The way I met Mike Roberto was, he hopped into my Jeep and we tooled around Clearwater while he pointed out the good, the bad and the potential. This was June 1998.

The first-year city manager was energetic, enthusiastic and impressive. He seemed like the antidote to a period of torpor and drift. After only a few months in office, coming from nine years in North Miami Beach, Roberto already had put together a sweeping plan called "One City, One Future."

He envisioned a tree-lined, landscaped Gulf-to-Bay Boulevard leading to a redesigned downtown, a concrete-free waterfront and beach, and plenty of tourists -- pedestrian tourists -- strolling among new shops and cafes.

"This is a 10- to 20-year process," he said that day.

Oh, well.

Just a little more than two years later, Roberto, 44, is heading out the door. He got a final shove from Mayor Brian Aungst, who tested the wind and decided it was time. After some uncomfortable hashing-out of a deal worth about $166,000, it was over.

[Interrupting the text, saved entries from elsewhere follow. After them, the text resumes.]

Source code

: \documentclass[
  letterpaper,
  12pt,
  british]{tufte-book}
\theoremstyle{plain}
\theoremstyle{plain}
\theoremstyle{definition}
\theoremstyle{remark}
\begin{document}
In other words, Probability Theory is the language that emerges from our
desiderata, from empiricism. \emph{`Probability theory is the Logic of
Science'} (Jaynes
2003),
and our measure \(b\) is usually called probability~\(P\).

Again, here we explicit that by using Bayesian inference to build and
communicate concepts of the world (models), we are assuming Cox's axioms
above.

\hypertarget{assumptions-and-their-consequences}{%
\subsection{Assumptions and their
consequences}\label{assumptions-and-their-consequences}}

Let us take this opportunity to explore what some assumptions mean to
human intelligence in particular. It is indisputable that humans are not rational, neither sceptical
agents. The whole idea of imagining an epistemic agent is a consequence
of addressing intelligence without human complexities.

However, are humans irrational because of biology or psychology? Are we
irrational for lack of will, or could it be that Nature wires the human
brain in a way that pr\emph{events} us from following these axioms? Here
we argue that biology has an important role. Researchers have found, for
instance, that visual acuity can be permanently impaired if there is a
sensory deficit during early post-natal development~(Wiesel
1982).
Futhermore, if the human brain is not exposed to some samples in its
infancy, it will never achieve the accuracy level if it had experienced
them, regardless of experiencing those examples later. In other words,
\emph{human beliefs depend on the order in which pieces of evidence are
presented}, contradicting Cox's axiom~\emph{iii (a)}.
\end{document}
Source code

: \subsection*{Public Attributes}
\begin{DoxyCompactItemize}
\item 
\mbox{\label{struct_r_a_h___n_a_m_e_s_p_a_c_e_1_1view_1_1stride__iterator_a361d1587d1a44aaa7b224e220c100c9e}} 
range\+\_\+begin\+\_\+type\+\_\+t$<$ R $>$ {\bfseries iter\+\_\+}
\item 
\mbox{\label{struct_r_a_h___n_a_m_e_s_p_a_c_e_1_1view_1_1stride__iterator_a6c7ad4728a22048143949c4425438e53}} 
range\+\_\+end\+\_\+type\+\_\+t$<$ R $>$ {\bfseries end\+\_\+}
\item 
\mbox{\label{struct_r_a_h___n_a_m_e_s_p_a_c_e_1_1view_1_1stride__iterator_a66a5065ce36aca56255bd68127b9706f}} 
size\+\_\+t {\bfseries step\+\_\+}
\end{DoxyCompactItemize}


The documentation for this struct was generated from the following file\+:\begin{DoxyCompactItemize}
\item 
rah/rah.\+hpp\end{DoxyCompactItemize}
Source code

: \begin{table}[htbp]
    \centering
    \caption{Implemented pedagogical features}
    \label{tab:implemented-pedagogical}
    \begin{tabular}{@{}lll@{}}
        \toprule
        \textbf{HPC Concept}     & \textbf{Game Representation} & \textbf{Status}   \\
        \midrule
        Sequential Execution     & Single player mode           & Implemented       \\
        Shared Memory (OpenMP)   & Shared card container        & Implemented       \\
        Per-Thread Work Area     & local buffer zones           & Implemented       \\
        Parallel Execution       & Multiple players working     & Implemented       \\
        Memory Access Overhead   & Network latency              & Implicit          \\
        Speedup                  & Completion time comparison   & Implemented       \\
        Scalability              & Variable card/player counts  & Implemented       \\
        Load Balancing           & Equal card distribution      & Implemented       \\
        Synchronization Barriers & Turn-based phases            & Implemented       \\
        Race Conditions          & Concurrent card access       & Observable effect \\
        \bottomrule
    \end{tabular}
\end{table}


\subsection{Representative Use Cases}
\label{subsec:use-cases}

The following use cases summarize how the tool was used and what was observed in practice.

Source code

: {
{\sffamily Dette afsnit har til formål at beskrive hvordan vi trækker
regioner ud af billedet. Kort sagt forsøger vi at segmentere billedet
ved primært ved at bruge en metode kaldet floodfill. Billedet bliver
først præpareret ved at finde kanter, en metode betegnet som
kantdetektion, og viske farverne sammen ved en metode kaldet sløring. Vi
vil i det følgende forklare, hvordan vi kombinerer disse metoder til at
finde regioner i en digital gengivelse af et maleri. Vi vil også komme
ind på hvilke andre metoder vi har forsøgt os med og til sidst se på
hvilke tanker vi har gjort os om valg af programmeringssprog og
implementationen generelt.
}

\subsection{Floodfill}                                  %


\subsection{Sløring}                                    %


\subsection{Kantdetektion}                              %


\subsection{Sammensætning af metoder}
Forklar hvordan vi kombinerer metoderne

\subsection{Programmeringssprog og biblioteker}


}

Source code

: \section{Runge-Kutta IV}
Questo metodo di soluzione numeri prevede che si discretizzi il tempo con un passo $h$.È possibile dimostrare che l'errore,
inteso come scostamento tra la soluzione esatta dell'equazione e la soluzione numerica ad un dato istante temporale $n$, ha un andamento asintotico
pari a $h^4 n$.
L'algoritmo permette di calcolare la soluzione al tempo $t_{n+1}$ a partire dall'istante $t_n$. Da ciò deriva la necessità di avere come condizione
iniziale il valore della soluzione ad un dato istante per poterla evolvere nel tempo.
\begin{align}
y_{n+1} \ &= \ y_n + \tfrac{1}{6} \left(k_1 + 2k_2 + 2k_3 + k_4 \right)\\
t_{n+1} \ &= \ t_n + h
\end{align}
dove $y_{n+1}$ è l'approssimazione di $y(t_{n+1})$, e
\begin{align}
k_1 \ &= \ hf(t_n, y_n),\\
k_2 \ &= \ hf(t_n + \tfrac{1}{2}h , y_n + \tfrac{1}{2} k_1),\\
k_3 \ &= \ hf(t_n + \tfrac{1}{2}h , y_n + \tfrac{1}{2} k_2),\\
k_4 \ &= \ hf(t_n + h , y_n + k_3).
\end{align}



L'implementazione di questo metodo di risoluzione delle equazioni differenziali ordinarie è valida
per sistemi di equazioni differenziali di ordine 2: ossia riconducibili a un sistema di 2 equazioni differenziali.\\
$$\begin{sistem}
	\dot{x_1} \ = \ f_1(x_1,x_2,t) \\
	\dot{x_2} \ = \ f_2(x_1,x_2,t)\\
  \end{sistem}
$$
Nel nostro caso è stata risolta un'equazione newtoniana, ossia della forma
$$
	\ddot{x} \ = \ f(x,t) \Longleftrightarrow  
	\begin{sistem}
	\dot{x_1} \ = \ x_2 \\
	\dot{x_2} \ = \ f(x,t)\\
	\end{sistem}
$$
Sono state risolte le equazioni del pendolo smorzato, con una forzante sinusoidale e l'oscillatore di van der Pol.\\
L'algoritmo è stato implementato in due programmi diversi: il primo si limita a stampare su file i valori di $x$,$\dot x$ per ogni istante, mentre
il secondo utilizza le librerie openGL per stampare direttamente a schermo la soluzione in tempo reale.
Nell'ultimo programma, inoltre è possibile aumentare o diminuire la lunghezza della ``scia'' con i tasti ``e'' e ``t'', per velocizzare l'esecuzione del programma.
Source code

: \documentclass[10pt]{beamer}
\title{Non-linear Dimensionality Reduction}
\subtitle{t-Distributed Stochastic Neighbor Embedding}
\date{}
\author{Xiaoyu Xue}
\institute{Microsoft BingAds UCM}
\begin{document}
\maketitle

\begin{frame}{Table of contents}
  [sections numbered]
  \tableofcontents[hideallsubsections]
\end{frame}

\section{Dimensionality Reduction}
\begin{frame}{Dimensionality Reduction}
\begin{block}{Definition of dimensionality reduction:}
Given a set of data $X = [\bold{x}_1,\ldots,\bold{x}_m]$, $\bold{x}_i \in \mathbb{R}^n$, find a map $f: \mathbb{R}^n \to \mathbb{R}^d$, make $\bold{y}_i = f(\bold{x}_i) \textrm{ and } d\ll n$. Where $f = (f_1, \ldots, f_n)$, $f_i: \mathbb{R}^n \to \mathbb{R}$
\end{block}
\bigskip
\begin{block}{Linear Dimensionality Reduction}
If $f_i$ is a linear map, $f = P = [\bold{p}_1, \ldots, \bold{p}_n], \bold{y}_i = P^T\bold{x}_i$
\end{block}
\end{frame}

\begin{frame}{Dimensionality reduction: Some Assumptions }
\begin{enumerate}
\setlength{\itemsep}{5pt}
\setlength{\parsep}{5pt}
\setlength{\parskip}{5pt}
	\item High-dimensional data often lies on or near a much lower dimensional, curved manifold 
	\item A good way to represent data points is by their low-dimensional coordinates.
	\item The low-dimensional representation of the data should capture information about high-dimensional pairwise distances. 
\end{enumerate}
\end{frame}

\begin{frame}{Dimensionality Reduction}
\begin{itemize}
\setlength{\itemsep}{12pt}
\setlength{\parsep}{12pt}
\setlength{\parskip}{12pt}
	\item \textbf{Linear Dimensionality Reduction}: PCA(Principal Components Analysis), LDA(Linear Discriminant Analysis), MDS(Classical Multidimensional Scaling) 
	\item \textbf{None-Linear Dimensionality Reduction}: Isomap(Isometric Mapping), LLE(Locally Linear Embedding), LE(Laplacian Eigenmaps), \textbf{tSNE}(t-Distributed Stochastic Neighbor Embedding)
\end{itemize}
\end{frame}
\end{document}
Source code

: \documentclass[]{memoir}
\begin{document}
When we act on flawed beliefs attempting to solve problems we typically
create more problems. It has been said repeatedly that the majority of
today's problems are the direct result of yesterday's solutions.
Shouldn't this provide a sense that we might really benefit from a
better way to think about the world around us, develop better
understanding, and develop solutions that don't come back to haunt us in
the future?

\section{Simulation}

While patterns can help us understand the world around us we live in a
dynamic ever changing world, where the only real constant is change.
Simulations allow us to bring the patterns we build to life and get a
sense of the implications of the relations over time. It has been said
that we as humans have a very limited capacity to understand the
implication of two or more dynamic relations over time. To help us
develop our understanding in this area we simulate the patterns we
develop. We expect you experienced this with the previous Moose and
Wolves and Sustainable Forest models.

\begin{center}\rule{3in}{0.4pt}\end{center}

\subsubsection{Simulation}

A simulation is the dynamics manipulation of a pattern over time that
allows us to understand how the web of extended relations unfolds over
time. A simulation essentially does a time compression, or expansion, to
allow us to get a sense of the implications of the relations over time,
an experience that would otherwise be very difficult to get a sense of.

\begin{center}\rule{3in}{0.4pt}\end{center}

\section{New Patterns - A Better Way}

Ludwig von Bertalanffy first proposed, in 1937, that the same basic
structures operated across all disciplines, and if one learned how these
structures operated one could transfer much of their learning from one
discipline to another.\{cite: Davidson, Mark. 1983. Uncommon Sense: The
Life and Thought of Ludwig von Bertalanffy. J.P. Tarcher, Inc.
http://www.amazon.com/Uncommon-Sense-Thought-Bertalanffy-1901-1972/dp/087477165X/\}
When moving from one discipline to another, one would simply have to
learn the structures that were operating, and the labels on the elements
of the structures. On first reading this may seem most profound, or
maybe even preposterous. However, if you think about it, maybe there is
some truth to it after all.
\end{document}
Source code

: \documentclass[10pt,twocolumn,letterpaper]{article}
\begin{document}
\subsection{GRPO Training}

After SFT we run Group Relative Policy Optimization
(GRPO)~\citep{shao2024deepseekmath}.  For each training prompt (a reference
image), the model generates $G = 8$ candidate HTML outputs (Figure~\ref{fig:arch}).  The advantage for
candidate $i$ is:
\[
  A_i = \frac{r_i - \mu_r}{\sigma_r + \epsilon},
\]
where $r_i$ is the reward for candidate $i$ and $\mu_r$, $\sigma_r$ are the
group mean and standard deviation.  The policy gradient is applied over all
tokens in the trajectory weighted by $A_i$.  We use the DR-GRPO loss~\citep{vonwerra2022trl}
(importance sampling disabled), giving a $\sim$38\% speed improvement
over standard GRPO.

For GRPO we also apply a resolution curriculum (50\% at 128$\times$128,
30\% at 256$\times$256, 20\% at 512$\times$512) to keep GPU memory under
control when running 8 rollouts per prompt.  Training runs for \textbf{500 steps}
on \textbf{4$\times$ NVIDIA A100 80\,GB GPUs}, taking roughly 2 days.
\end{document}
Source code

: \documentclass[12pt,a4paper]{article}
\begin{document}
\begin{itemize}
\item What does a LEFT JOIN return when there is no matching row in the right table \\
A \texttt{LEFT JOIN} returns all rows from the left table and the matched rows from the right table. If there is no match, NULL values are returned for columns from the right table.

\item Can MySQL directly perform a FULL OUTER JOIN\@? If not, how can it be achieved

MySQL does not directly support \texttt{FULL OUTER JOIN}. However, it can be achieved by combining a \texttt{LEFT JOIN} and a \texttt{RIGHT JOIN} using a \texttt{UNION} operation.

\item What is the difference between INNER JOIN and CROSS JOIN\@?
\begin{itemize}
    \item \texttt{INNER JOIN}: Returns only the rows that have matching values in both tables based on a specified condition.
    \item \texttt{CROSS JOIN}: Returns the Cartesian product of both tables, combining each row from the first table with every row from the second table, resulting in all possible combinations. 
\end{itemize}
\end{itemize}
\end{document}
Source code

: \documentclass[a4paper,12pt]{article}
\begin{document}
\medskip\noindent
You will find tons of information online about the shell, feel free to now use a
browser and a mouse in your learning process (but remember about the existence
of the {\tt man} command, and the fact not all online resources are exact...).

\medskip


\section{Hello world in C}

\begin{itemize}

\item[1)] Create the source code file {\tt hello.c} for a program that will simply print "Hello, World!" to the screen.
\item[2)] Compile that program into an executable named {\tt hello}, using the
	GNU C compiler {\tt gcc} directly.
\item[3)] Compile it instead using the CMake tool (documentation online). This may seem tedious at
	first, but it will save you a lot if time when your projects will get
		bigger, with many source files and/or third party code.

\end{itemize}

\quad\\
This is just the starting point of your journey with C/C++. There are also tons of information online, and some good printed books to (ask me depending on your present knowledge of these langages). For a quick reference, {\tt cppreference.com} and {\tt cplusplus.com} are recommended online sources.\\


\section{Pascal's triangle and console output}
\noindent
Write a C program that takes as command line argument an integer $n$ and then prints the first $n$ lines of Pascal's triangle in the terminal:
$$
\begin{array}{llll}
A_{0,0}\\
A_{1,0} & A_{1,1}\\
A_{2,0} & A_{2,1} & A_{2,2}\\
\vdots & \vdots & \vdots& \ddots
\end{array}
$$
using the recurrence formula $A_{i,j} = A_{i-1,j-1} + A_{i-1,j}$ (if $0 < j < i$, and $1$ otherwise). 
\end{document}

Let's call it a strongly encouraged resignation.

Roberto's brokered departure came nine days after the voters shot down a $300-million redevelopment plan for Clearwater. It was not a close vote. It was a shout of no-confidence.

How did this happen? How did Mike Roberto go from wunderkind to whipping boy in two years' time?

Maybe he would have lost the battle of ideas eventually anyway. But he sped things along by giving critics enough rope to hang him.

For starters, it's not like the whole city was crying out for a revolution when Roberto showed up. Plenty of people liked Clearwater pretty much the way it was -- a pleasant-enough place, despite its overcommercialized beach, under-used waterfront on the mainland and excess of concrete in all the wrong places.

Yet at first Roberto had momentum and the support (or at least the silence) of the City Commission, so his critics seemed in the minority, painted as sort of a flat-Earth society of naysayers.

The bloom began to fade from Roberto's rose with a series of missteps. For example, he dumped a controversial fire fee proposal in commissioners' laps and hit them on short notice with a tax rate increase. His bosses learned, afterward, about generous perks for top staff.

A top aide to Roberto resigned after his contract was improperly altered twice. Roberto spent millions on consultants, and $15,000 for a staff retreat. By an amazing coincidence, some contracts came in just below the $25,000 cutoff for requiring his bosses' approval. His plan to change the name of Clearwater Beach to "Clearwater's Beach" had the approximate buoyancy of cast iron.

His most visible misstep was the "roundabout" at the beach. The idea was to have a graceful, impressive traffic circle as a signature entrance. The reality was an incredibly stupid traffic-accident generator, creating better than one wreck a day. I almost wrecked there myself the other day, trying to follow the signs as they were posted. It was government at its worst: Do something to make things worse, then blame the public. Those stupid drivers!

Like Nixon going to China, Roberto tried to establish better relations with the Church of Scientology, which was only common sense. But when he became politically weak, it gave his critics more ammunition.

The question now is if his departure leaves Clearwater dead in the water -- if the defeat of the downtown plan was synonymous with deciding to do nothing. Roberto's central premise was that doing nothing leads to deterioration. Let's see if the city's leaders believed it.